Housing: Is This Time Different?

The IMF’s latest report on Ireland says that:

“As in the run-up to the crisis, the ongoing strong economic momentum is accompanied by a surge in house prices and rents. While house prices remain well below the pre-crisis peak, they have rebounded rapidly in Dublin and other regions, posting an average annual increase of 13 percent in March 2018. Rents have also increased at a strong pace (6 percent as of
end-2017) and surpassed their pre-crisis level.

Unlike in the pre-crisis period, house prices are fueled by a persistent supply shortfall
rather than by bank credit. Housing demand has recovered strongly, reflecting improved labor market conditions, rising incomes, and low interest rates. While mortgage drawdowns and approvals have rapidly increased, albeit from a low base, cash transactions remain relevant. In contrast, the recovery of the housing supply has been modest so far, with house completions falling well below the estimated underlying demand of about 35,000 units per year. The government has taken several measures to help boost supply (…) but these will need time to have an impact. High building costs, impaired balance sheets of construction firms and related funding difficulties, skill shortages, and land hoarding are the main factors holding back supply. In CRE properties, high yield attracted strong investment, largely from abroad, alleviating financing constraints and resulting in a fast supply response. Returns have moderated to levels seen in peers, after years of strong gains.

While house prices are not significantly misaligned, upward pressure is likely to persist. Price-to-income and priceto-rent ratios have steadily increased in recent years and at present modestly exceed their historical average. However, model-based measures of house price misalignment are inconclusive with results ranging from some undervaluation (ESRI) to a small overvaluation. While there are no immediate financial stability risks, house price pressures are likely to persist over the medium term, as demand growth is
likely to continue outpacing supply.

Against this backdrop, priority should be given to encourage greater housing supply…

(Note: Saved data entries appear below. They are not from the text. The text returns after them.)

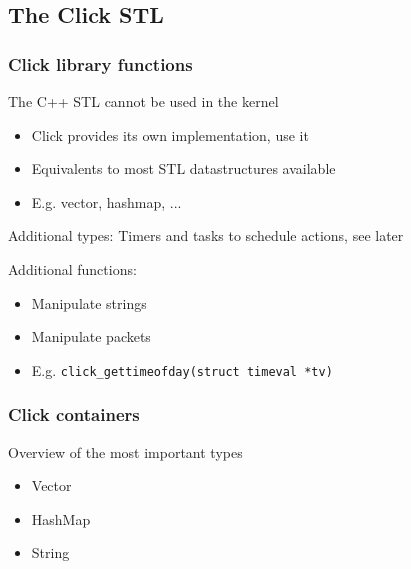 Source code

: \documentclass{beamer}
\begin{document}
\subsection{The Click STL} %
\label{sub:the_click_stl}

\begin{frame}
\frametitle{Click library functions}
The C++ STL cannot be used in the kernel
\begin{itemize}
	\item Click provides its own implementation, use it
	\item Equivalents to most STL datastructures available
	\item E.g. vector, hashmap, ...
\end{itemize}
Additional types: Timers and tasks to schedule actions, see later

Additional functions:
\begin{itemize}
	\item Manipulate strings
	\item Manipulate packets
	\item E.g. \lstinline!click_gettimeofday(struct timeval *tv)!
\end{itemize}
\end{frame}

\begin{frame}
\frametitle{Click containers}
Overview of the most important types
\begin{itemize}
	\item Vector
	\item HashMap
	\item String
\end{itemize}
\end{frame}
\end{document}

  • Further rationalization of building regulations and streamlining of planning processes are warranted. Reducing skills gaps in the construction sector, advancing debt restructuring of distressed but viable construction firms, and improving their access to financing are important.
  • The establishment of the HBFI could provide funding to financially-constrained developers in the residential market. However, its operations should remain limited in scope and subject to prudent risk assessment and a robust governance structure to minimize risks for public finances.
  • With a view to reducing land hoarding, a vacant site levy will be introduced starting
    in 2019. However, its rates (3 percent for the first year and 7 percent for the second
    and subsequent years) should be reviewed periodically to ensure effectiveness.
  • Ireland has a high level of vacant dwellings, though some of these are located in areas
    where demand and infrastructure are lacking. To ensure greater utilization of these properties, consideration should be given to adopting a surcharge on properties that are left vacant in urban areas.

…while enacted measures to improve housing affordability need to be well-targeted…

  • There is scope to re-calibrate the Help-to-Buy scheme, which provides a tax rebate of up to 5 percent of the dwelling purchase price for FTBs, towards low-income households.
  • Measures to stabilize rents should be reconsidered as they may deter new construction. Support for disadvantaged groups should be delivered through well-targeted housing assistance payments.
  • The RIHL, which provides loans to risky borrowers outside the banking system, should remain of limited scope and subject to stringent risk assessment to safeguard financial stability, particularly because the use of the RIHL might breach the central bank’s loan-to-income (LTI) limits.

…and macroprudential policy should continue to be deployed proactively. Following
last November’s review of mortgage measures, the central bank has kept the core parameters of the macroprudential framework intact, while halving the proportion of new non-FTB loans allowed to exceed the 3.5 LTI limit to 10 percent. Although currently appropriate, it is crucial that the macroprudential limits are adjusted pre-emptively to ensure that bank and household balance sheets remain resilient to shocks. In addition, as the Central Credit Registry becomes operational in 2018, staff encourages the authorities to shift from a LTI to a debt-to-income limit, which better captures household repayment capacity, once comprehensive data on household debt are available.”